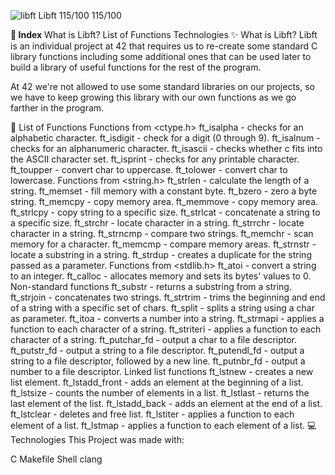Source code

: ![libft](https://user-images.githubusercontent.com/76873228/141696870-31d25b65-131e-40d4-b302-9770f3dee33d.png)
Libft 115/100
115/100


**🔖 Index**
What is Libft?
List of Functions
Technologies
✨ What is Libft?
Libft is an individual project at 42 that requires us to re-create some standard C library functions including some additional ones that can be used later to build a library of useful functions for the rest of the program.

At 42 we're not allowed to use some standard libraries on our projects, so we have to keep growing this library with our own functions as we go farther in the program.

📑 List of Functions
Functions from <ctype.h>
 ft_isalpha - checks for an alphabetic character.
 ft_isdigit - check for a digit (0 through 9).
 ft_isalnum - checks for an alphanumeric character.
 ft_isascii - checks whether c fits into the ASCII character set.
 ft_isprint - checks for any printable character.
 ft_toupper - convert char to uppercase.
 ft_tolower - convert char to lowercase.
Functions from <string.h>
 ft_strlen - calculate the length of a string.
 ft_memset - fill memory with a constant byte.
 ft_bzero - zero a byte string.
 ft_memcpy - copy memory area.
 ft_memmove - copy memory area.
 ft_strlcpy - copy string to a specific size.
 ft_strlcat - concatenate a string to a specific size.
 ft_strchr - locate character in a string.
 ft_strrchr - locate character in a string.
 ft_strncmp - compare two strings.
 ft_memchr - scan memory for a character.
 ft_memcmp - compare memory areas.
 ft_strnstr - locate a substring in a string.
 ft_strdup - creates a duplicate for the string passed as a parameter.
Functions from <stdlib.h>
 ft_atoi - convert a string to an integer.
 ft_calloc - allocates memory and sets its bytes' values to 0.
Non-standard functions
 ft_substr - returns a substring from a string.
 ft_strjoin - concatenates two strings.
 ft_strtrim - trims the beginning and end of a string with a specific set of chars.
 ft_split - splits a string using a char as parameter.
 ft_itoa - converts a number into a string.
 ft_strmapi - applies a function to each character of a string.
 ft_striteri - applies a function to each character of a string.
 ft_putchar_fd - output a char to a file descriptor.
 ft_putstr_fd - output a string to a file descriptor.
 ft_putendl_fd - output a string to a file descriptor, followed by a new line.
 ft_putnbr_fd - output a number to a file descriptor.
Linked list functions
 ft_lstnew - creates a new list element.
 ft_lstadd_front - adds an element at the beginning of a list.
 ft_lstsize - counts the number of elements in a list.
 ft_lstlast - returns the last element of the list.
 ft_lstadd_back - adds an element at the end of a list.
 ft_lstclear - deletes and free list.
 ft_lstiter - applies a function to each element of a list.
 ft_lstmap - applies a function to each element of a list.
💻 Technologies
This Project was made with:

C
Makefile
Shell
clang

[What is expected]:
All lines above from the line with "ft_lstsize - counts" through the line with "ft_lstiter - applies", both included, are to be set down exactly, with nothing else.

[Worked solution]:
 ft_lstsize - counts the number of elements in a list.
 ft_lstlast - returns the last element of the list.
 ft_lstadd_back - adds an element at the end of a list.
 ft_lstclear - deletes and free list.
 ft_lstiter - applies a function to each element of a list.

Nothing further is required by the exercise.